Ж.-Ж. Ш. Пожалуй. Эрже, Тинтин, доллар… Еще это вызывает ассоциации с Бодлером: жезл Вакха, жреческий символ, две палочки, вокруг которых затейливо обвиваются цветы и виноградная лоза, — типичный элемент барокко, очень поэтичный, в котором присутствуют одновременно и меандры, и изящно изогнутые линии, столь дорогие сердцу поэта. И прямые линии тоже.

Ф. Б. Значит, чтобы стать писателем, надо научиться соединять прямые линии с извивами? С одной стороны, нужна структура, с другой — лирические отступления?

Ж.-Ж. Ш. Ну да. Нужно слышать музыку, мотив, некий «бассо континуо»[149], на котором возводится произведение, а вокруг него уже можно строить отступления. Из недавно вышедших книг мне страшно нравится роман Эшноза[150], он действительно очень музыкальный — и не только потому, что речь идет о Равеле. Эшноз пишет на слух. Я часто вспоминаю фразу Хемингуэя: «Писатель без слуха — это как боксер без удара левой». Еще у Эшноза мне нравится, что он взял реального человека и немного вокруг него пофантазировал. Получился полувымысел-полудокументальность. Чистому вымыслу, на мой взгляд, доверять нельзя. Если взять «Ингрид Кавен», которую я написал несколько лет назад, там я тоже выбрал реального человека и постарался взглянуть на него как на героя романа. Романы надо писать, основываясь на реальных фактах. Это немного как в газетах, где за фактами вдруг начинает проступать настоящая литературная фабула — просто за голыми фактами. Это для меня самое ценное в романе, и это гораздо важнее, чем писать, просто чтобы писать.
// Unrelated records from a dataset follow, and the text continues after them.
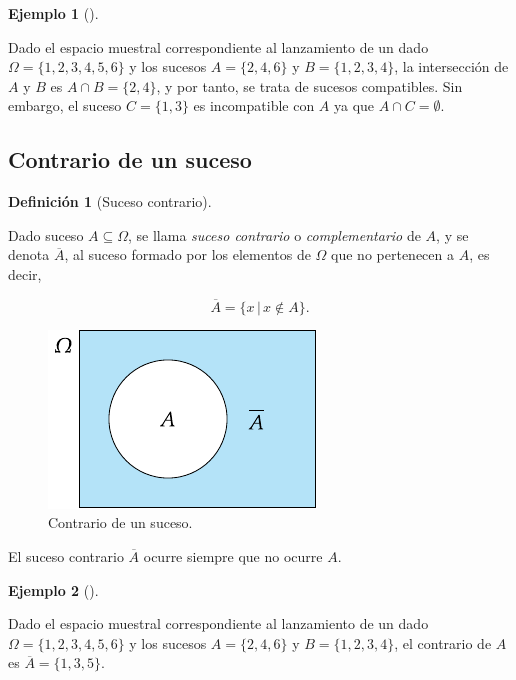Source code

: \documentclass[
  a4paper,
]{scrreport}
\theoremstyle{plain}
\theoremstyle{definition}
\newtheorem{definition}{Definición}[chapter]
\theoremstyle{definition}
\newtheorem{example}{Ejemplo}[chapter]
\theoremstyle{remark}
\begin{document}
\begin{example}[]\protect\hypertarget{exm-interseccion-sucesos}{}\label{exm-interseccion-sucesos}

Dado el espacio muestral correspondiente al lanzamiento de un dado
\(\Omega=\{1,2,3,4,5,6\}\) y los sucesos \(A=\{2,4,6\}\) y
\(B=\{1,2,3,4\}\), la intersección de \(A\) y \(B\) es
\(A\cap B=\{2,4\}\), y por tanto, se trata de sucesos compatibles. Sin
embargo, el suceso \(C=\{1, 3\}\) es incompatible con \(A\) ya que
\(A\cap C=\emptyset\).

\end{example}

\subsection{Contrario de un suceso}\label{contrario-de-un-suceso}

\begin{definition}[Suceso
contrario]\protect\hypertarget{def-contrario-suceso}{}\label{def-contrario-suceso}

Dado suceso \(A\subseteq \Omega\), se llama \emph{suceso contrario} o
\emph{complementario} de \(A\), y se denota \(\overline A\), al suceso
formado por los elementos de \(\Omega\) que no pertenecen a \(A\), es
decir,

\[\overline A = \{x\,|\, x\not\in A\}.\]

\end{definition}

\begin{figure}[H]

{\centering \includegraphics{img/probabilidad/contrario.pdf}

}

\caption{Contrario de un suceso.}

\end{figure}%

El suceso contrario \(\overline A\) ocurre siempre que {no} ocurre
\(A\).

\begin{example}[]\protect\hypertarget{exm-contrario-suceso}{}\label{exm-contrario-suceso}

Dado el espacio muestral correspondiente al lanzamiento de un dado
\(\Omega=\{1,2,3,4,5,6\}\) y los sucesos \(A=\{2,4,6\}\) y
\(B=\{1,2,3,4\}\), el contrario de \(A\) es \(\overline A=\{1,3,5\}\).

\end{example}
\end{document}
Ф. Б. Кстати, по поводу того, чтобы писать ради того, чтобы писать. «Благоволительницы» Литтелла[151] в этом году получили Гонкура. А вы, когда вам дали Гонкура, ходили получать премию или спрятались, как Литтелл? Я не помню.

Ж.-Ж. Ш. Ходил. Противоречия иногда причудливо соединяются. До того момента я терпеть не мог, чтобы меня фотографировали. А тут вдруг сразу оказался в кольце мелькающих вспышек. И это, как выясняется, не так уж неприятно. Я почувствовал себя мисс Францией.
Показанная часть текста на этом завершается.